No man's
land
Robert Sandall
The Pink
Floyd were on course for psychedelic pop stardom until
their frail visionary fell in with "some heavy, loony, messianic, acid
missionaries." After that he was being locked in the linen cupboard.
DG: I noticed it around the time the Floyd were
recording See Emily Play. Syd was still functioning
OK then, but he definately wasn't the person I knew.
He looked through you. He wasn't quite there.
RW: We were supposed to do a session for the BBC one Friday, and Syd didn't turn up. Nobody could find him. He went missing
for the whole weekend and when he reappeared again on the Monday, he was a
totally different person.
JB (June Bolan): [Blackhill
Ents' secretary, later Mrs
Marc Bolan] I went through all Syd's
acid breakdowns. He used to come round to my house at five in the morning
covered in mud from Holland Park when he'd freaked out and the police chased
him. He used to go to the youth hostel in Holland Park, get wrecked and spaced
and walk to Shepherd's Bush where I was living.
JM (John Marsh) [Floyd lighting man]: He lived for a time in a flat in the
Cromwell Road with various characters, acid-in-the-reservoir, change-the-face- of-the-world acid missionaries. Everyone
knew that if you went round to see Syd, never have a
cup of tea, never take a glass of water unless you got it yourself from the
tap, because everything in that flat was spiked.
PJ: 101 Cromwell Road was the catastrophic flat where Syd
got acided out. He had one of our cats and they even
gave the cats acid. I don't think they were evil geniuses deliberately trying
to fuck with Syd's mind,
they were just heavy, loony messianic acid freaks. As soon as we realised what was going on we moved him out of Cromwell
Road into a flat in South Ken, where he lived with Storm and Po (Thorgerson and Powell, Hypgnosis),
but by then it was too late.
JB: One of the last British gigs Syd played with
Floyd was the Technicolor Dream at Ally Pally. First
of all we couldn't find Syd, then I found him in the
dressing room and we was so gone. I kept saying, Syd, It's June. Look at me. Roger
Waters and I got him on his feet, got him out to the stage. We put the white
Stratocaster round his neck and he walked on stage and of course the audience
went spare because they loved him. The band started to play and Syd stood there, he just stood there, tripping out of his
mind. They did three, maybe four numbers and we got
him off. He couldn't stand up for a set, let alone do anything else.
NM: Syd went mad on the first American tour in
the Autumn of '67. He didn't know where he was most of
the time.

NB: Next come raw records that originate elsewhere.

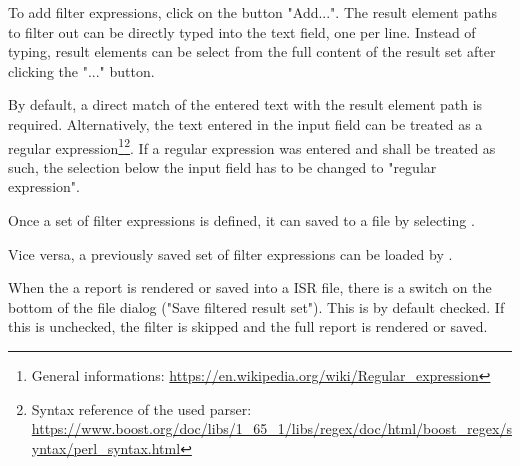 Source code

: To add filter expressions, click on the button "Add...".
The result element paths to filter out can be directly typed into the text field, one per line.
Instead of typing, result elements can be select from the full content of the result set after clicking the "..." button.

By default, a direct match of the entered text with the result element path is required.
Alternatively, the text entered in the input field can be treated as a regular expression\footnote{General informations: \url{https://en.wikipedia.org/wiki/Regular_expression}}\footnote{Syntax reference of the used parser:\\\url{https://www.boost.org/doc/libs/1_65_1/libs/regex/doc/html/boost_regex/syntax/perl_syntax.html}}.
If a regular expression was entered and shall be treated as such, the selection below the input field has to be changed to "regular expression".

Once a set of filter expressions is defined, it can saved to a file by selecting .

Vice versa, a previously saved set of filter expressions can be loaded by .

When the a report is rendered or saved into a ISR file, there is a switch on the bottom of the file dialog ("Save filtered result set").
This is by default checked.
If this is unchecked, the filter is skipped and the full report is rendered or saved. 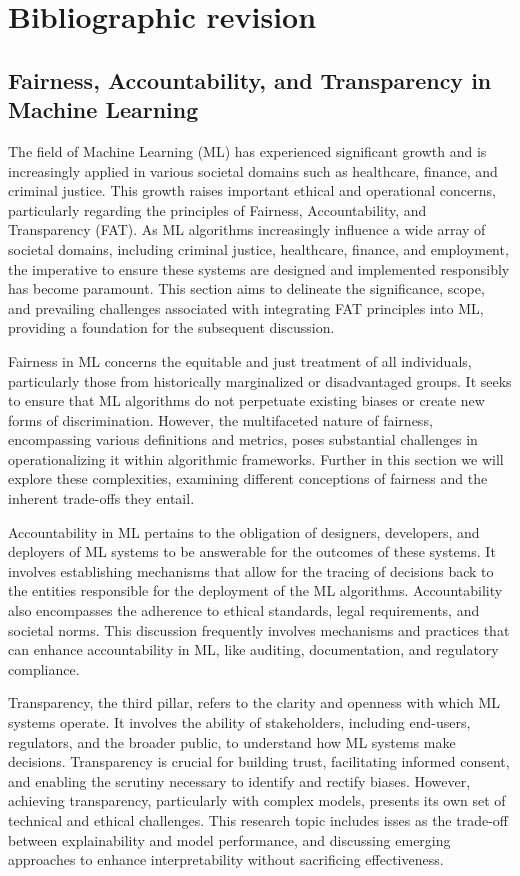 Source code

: 
\chapter{Bibliographic revision}

\section{Fairness, Accountability, and Transparency in Machine Learning}

The field of Machine Learning (ML) has experienced significant growth and is increasingly applied in various societal domains such as healthcare, finance, and criminal justice. This growth raises important ethical and operational concerns, particularly regarding the principles of Fairness, Accountability, and Transparency (FAT). As ML algorithms increasingly influence a wide array of societal domains, including criminal justice, healthcare, finance, and employment, the imperative to ensure these systems are designed and implemented responsibly has become paramount. This section aims to delineate the significance, scope, and prevailing challenges associated with integrating FAT principles into ML, providing a foundation for the subsequent discussion.

Fairness in ML concerns the equitable and just treatment of all individuals, particularly those from historically marginalized or disadvantaged groups. It seeks to ensure that ML algorithms do not perpetuate existing biases or create new forms of discrimination. However, the multifaceted nature of fairness, encompassing various definitions and metrics, poses substantial challenges in operationalizing it within algorithmic frameworks. Further in this section we will explore these complexities, examining different conceptions of fairness and the inherent trade-offs they entail.

Accountability in ML pertains to the obligation of designers, developers, and deployers of ML systems to be answerable for the outcomes of these systems. It involves establishing mechanisms that allow for the tracing of decisions back to the entities responsible for the deployment of the ML algorithms. Accountability also encompasses the adherence to ethical standards, legal requirements, and societal norms. This discussion frequently involves mechanisms and practices that can enhance accountability in ML, like auditing, documentation, and regulatory compliance.

Transparency, the third pillar, refers to the clarity and openness with which ML systems operate. It involves the ability of stakeholders, including end-users, regulators, and the broader public, to understand how ML systems make decisions. Transparency is crucial for building trust, facilitating informed consent, and enabling the scrutiny necessary to identify and rectify biases. However, achieving transparency, particularly with complex models, presents its own set of technical and ethical challenges. This research topic includes isses as the trade-off between explainability and model performance, and discussing emerging approaches to enhance interpretability without sacrificing effectiveness.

I remember he de-tuned his guitar on stage at Venice, LA, and just
stood there rattling the strings, which was a bit
weird, even for us. Another time he emptied a can of Brylcream
on his head because he said he didn't like his curly hair.

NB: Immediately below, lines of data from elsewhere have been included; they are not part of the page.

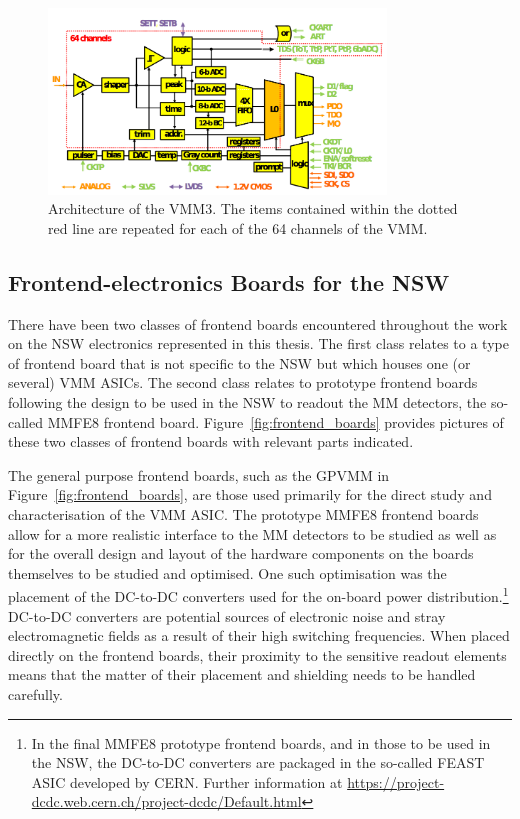 \begin{figure}[!htb]
    \begin{center}
        \includegraphics[width=0.8\textwidth]{figures/nsw/vmm/vmm3_channel}
        \caption{
            Architecture of the VMM3.
            The items contained within the dotted red line are repeated
            for each of the 64 channels of the VMM.
        }
        \label{fig:vmm3_channel}
    \end{center}
\end{figure}

\subsection{Frontend-electronics Boards for the NSW}
\label{sec:nsw_boards}

There have been two classes of frontend boards encountered
throughout the work on the NSW electronics represented in this thesis.
The first class relates to a type of frontend board that is not specific to the NSW
but which houses one (or several) VMM ASICs.
The second class relates to prototype frontend boards following the design to be used
in the NSW to readout the MM detectors, the so-called MMFE8 frontend board.
Figure~\ref{fig:frontend_boards} provides pictures of these two classes of frontend
boards with relevant parts indicated.

The general purpose frontend boards, such as the GPVMM in Figure~\ref{fig:frontend_boards}, are those used primarily for the direct study
and characterisation of the VMM ASIC.
The prototype MMFE8 frontend boards allow for a more realistic interface to the MM
detectors to be studied as well as for the overall design and layout of the hardware components on the
boards themselves to be studied and optimised.
One such optimisation was the placement of the DC-to-DC converters used for the on-board power distribution.\footnote{In the
final MMFE8 prototype frontend boards, and in those to be used in the NSW,
the DC-to-DC converters are packaged in the so-called FEAST ASIC developed by CERN.
Further information at \url{https://project-dcdc.web.cern.ch/project-dcdc/Default.html}}
DC-to-DC converters are potential sources of electronic noise and stray electromagnetic fields as a result of
their high switching frequencies.
When placed directly on the frontend boards, their proximity to the sensitive readout
elements means that the matter of their placement and shielding needs to be handled carefully.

JM: Some A&R man was taking them around Hollywood for the classic tour
of stars' homes, and Syd's wandering around the
place, wide-eyed, and reckless. Gee, he says. It's great to be in Las Vegas.
JMe (Jonathan Meades)
[then a RADA student, now author and restaurant critic]: In late '67 Syd Barrett and some other people, one of whom I knew,
lived in Egerton Court, a mansion block opposite
South Ken tube station. I went there at the time when Syd
had either just left the band or was ready for the final heave-ho. Syd was certainly the crazy of the party and one got the
impression that he was also rather disliked. There was this terrible noise. It
sounded like heating pipes shaking. I said, What's
that? and my friend sort of giggled and said, That's Syd having a bad trip. We put him in the linen cupboard.
RW: We
ended up living together in a flat in Richmond in early '68. The five- man band
idea really wasn't working out, but we couldn't bring ourselves to tell him. So
when I went off to play gigs, I'd tell Syd I was
going out to get cigarettes. It was awful.

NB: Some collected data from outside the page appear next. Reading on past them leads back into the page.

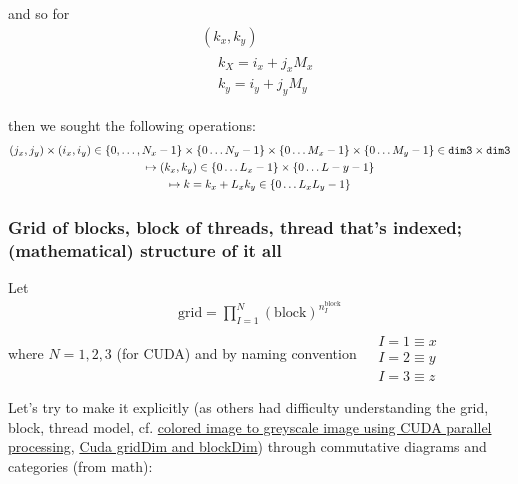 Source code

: \documentclass[10pt]{amsart}
\begin{document}
\begin{multicols*}{2}
and so for
\[
\begin{gathered}
  (k_x,k_y) \\
\begin{aligned}
  & k_X = i_x + j_x M_x \\ 
  & k_y = i_y + j_y M_y
  \end{aligned} 
  \end{gathered}
\]

then we sought the following operations:
\[
\begin{gathered}
  (j_x,j_y)\times (i_x,i_y) \in \lbrace 0 , \dots , N_x - 1 \rbrace \times \lbrace 0 \dots N_y - 1 \rbrace \times \lbrace 0 \dots M_x - 1 \rbrace \times \lbrace 0 \dots M_y - 1 \rbrace \in \verb|dim3| \times \verb|dim3| \\
  \mapsto (k_x,k_y) \in \lbrace 0 \dots L_x -1 \rbrace \times \lbrace 0 \dots L-y - 1 \rbrace \\
  \mapsto k = k_x + L_x k_y \in \lbrace 0 \dots L_x L_y - 1 \rbrace 
  \end{gathered}
\]

\subsubsection{Grid of blocks, block of threads, thread that's indexed; (mathematical) structure of it all}

Let
\[
\begin{gathered}
  \text{grid} = \prod_{I=1}^N (\text{block})^{n_I^{\text{block}}}
\end{gathered}
\]
where $N=1,2,3$ (for CUDA) and by naming convention $\begin{aligned} & \quad \\
  & I = 1 \equiv x \\
  & I = 2 \equiv y \\
  & I = 3 \equiv z \end{aligned}$

Let's try to make it explicitly (as others had difficulty understanding the grid, block, thread model, cf. \href{http://stackoverflow.com/questions/14711668/colored-image-to-greyscale-image-using-cuda-parallel-processing}{colored image to greyscale image using CUDA parallel processing}, \href{http://stackoverflow.com/questions/16619274/cuda-griddim-and-blockdim}{Cuda gridDim and blockDim}) through commutative diagrams and categories (from math):


\end{multicols*}
\end{document}
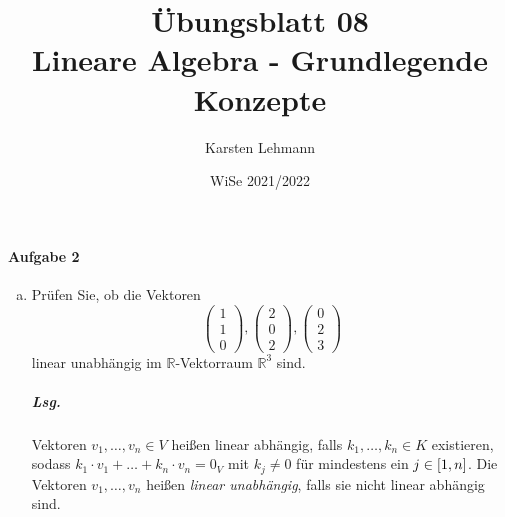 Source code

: \documentclass{scrreprt}
\author{Karsten Lehmann}
\date{WiSe 2021/2022}
\title{Übungsblatt 08\\Lineare Algebra - Grundlegende Konzepte}
\begin{document}
\paragraph{Aufgabe 2}
\begin{enumerate}[(a)]
\item Prüfen Sie, ob die Vektoren
  \[
    \begin{pmatrix}1 \\ 1 \\ 0\end{pmatrix},
    \begin{pmatrix}2 \\ 0 \\ 2\end{pmatrix},
    \begin{pmatrix}0 \\ 2 \\ 3\end{pmatrix}
  \]
  linear unabhängig im $\mathbb{R}$-Vektorraum
  $\mathbb{R}^3$ sind.

  \subparagraph{Lsg.} Vektoren $v_1, \ldots, v_n \in V$ heißen linear abhängig,
  falls $k_1, \ldots, k_n \in K$ existieren, sodass
  $k_1 \cdot v_1 + \ldots + k_n \cdot v_n = 0_V$ mit $k_j \ne 0$ für mindestens
  ein $j \in \qty[1, n]$.
  Die Vektoren $v_1, \ldots, v_n$ heißen \emph{linear unabhängig}, falls sie
  nicht linear abhängig sind.


\end{enumerate}
\end{document}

JF (Jenny Fabian) [starfucker author of
Groupie]: Syd was so beautiful, though I only ever
lay beside him, nothing more could be accomplished. I only hung around him for
two or three weeks just before he flipped. Years later I found him again,
living in a room in a flat in Earls Court. He was sitting in a corner on a
mattress and he'd painted every other floodboard
alternate colours, red and green. [Cover
of Madcap??] He boiled an egg in a kettle and ate it. And he listened
over and over again to Beach Boys tapes, which I found a bit distressing. He
was still exactly the same, only now he was Syd
Barrett the has-been rather than Syd Barrett the
star.
NM: Whether it was attributable to bad acid, bad trips, I don't know. I
actually think there was some sort of damage there to start with.
PJ: It was his latent madness which gave him his creativity. The acid
brought out the creativity, but more important, it brought out the madness, and the darkness in his personality. The creativity
was there, smoking dope was enough to get it going. What happened was
catastrophic. All his talent came out in this great flood; then it burnt out.